- [What to work on]: From the records below, please return each line that holds the word "need".
══ Source data
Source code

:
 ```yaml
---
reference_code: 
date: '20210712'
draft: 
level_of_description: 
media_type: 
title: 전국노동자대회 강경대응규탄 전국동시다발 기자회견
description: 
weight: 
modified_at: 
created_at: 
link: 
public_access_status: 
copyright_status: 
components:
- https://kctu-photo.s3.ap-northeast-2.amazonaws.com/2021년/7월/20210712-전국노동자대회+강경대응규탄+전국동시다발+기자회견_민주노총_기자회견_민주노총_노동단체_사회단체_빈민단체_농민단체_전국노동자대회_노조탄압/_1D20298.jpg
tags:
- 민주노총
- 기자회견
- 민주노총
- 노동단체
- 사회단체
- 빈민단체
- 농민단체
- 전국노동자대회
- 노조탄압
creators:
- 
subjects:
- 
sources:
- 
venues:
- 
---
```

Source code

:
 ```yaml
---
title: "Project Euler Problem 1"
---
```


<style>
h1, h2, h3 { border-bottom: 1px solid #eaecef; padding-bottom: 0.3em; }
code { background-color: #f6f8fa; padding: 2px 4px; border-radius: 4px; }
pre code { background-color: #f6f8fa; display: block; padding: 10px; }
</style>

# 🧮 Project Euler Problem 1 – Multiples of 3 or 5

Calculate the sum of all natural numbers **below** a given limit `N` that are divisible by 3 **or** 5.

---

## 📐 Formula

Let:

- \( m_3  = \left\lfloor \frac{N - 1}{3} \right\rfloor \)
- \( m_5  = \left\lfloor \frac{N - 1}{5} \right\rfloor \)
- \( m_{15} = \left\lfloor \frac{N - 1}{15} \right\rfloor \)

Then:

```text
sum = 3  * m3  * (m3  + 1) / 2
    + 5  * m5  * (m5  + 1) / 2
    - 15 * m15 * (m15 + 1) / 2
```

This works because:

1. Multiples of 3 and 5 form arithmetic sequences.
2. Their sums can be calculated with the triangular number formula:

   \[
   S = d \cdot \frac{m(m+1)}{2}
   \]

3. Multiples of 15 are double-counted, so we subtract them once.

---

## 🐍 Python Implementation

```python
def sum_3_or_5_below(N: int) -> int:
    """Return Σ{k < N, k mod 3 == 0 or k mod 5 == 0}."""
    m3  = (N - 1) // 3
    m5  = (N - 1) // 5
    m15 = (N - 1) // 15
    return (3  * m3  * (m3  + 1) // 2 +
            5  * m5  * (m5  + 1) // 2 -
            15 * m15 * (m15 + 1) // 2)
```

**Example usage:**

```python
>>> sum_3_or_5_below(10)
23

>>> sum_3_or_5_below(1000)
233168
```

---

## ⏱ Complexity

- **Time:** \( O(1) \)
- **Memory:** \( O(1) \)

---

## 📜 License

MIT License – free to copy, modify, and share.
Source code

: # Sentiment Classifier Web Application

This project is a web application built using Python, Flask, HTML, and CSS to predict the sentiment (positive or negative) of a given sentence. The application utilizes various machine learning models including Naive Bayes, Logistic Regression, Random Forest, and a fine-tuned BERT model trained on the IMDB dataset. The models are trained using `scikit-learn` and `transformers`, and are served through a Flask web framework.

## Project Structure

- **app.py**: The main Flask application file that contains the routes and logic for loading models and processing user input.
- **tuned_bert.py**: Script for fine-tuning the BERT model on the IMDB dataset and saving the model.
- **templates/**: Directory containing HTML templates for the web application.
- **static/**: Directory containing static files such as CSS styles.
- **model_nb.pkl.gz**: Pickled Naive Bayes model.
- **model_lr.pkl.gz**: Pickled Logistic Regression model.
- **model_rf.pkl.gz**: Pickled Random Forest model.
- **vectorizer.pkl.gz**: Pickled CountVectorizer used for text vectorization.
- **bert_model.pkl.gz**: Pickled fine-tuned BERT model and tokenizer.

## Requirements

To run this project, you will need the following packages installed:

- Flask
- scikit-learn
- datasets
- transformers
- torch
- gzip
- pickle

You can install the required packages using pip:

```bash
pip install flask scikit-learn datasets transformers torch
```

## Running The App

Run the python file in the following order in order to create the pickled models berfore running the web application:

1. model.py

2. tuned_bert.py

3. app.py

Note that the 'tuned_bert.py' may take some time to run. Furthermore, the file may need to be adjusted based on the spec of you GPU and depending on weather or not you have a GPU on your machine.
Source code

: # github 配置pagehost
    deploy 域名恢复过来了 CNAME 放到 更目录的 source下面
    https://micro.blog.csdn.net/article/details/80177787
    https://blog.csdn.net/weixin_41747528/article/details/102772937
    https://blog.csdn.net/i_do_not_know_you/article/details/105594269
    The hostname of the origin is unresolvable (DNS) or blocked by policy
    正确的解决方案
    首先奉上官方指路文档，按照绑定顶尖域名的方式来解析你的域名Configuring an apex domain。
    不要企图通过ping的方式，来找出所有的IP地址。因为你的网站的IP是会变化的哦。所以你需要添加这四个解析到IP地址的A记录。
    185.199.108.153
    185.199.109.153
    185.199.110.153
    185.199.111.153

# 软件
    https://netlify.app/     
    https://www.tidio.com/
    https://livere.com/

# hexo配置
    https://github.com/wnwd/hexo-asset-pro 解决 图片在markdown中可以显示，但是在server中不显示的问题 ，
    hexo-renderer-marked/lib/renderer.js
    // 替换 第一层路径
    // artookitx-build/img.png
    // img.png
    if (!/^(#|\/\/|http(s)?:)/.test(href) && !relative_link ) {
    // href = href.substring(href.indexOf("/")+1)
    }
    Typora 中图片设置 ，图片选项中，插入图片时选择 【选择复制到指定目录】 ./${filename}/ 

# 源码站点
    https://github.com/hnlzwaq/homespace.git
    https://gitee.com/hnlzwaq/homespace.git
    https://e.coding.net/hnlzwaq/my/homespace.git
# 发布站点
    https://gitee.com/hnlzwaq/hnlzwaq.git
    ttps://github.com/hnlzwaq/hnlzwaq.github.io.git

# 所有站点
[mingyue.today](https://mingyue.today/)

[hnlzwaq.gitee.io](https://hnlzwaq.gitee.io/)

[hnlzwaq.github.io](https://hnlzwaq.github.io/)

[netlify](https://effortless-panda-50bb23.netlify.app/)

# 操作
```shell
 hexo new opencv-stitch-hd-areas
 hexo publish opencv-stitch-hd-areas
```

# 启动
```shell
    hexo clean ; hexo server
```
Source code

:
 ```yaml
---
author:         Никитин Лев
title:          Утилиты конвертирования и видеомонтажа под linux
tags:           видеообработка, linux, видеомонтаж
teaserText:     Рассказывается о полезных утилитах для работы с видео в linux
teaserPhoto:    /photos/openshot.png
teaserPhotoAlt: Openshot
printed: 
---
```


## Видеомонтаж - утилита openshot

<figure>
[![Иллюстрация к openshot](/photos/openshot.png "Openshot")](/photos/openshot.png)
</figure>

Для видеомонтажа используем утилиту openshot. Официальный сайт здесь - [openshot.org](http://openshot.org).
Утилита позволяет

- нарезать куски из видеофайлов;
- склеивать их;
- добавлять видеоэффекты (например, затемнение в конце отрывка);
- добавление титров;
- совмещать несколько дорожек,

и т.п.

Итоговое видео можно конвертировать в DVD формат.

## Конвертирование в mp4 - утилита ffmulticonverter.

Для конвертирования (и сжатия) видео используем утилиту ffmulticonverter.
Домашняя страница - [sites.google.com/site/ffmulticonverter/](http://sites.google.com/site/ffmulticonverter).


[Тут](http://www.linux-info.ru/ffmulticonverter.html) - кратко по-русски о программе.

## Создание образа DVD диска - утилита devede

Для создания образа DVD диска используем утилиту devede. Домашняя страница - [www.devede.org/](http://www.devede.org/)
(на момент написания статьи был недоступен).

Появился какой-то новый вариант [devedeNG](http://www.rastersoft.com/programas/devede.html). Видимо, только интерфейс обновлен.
════
- [Answer section]:
To run this project, you will need the following packages installed:
Note that the 'tuned_bert.py' may take some time to run. Furthermore, the file may need to be adjusted based on the spec of you GPU and depending on weather or not you have a GPU on your machine.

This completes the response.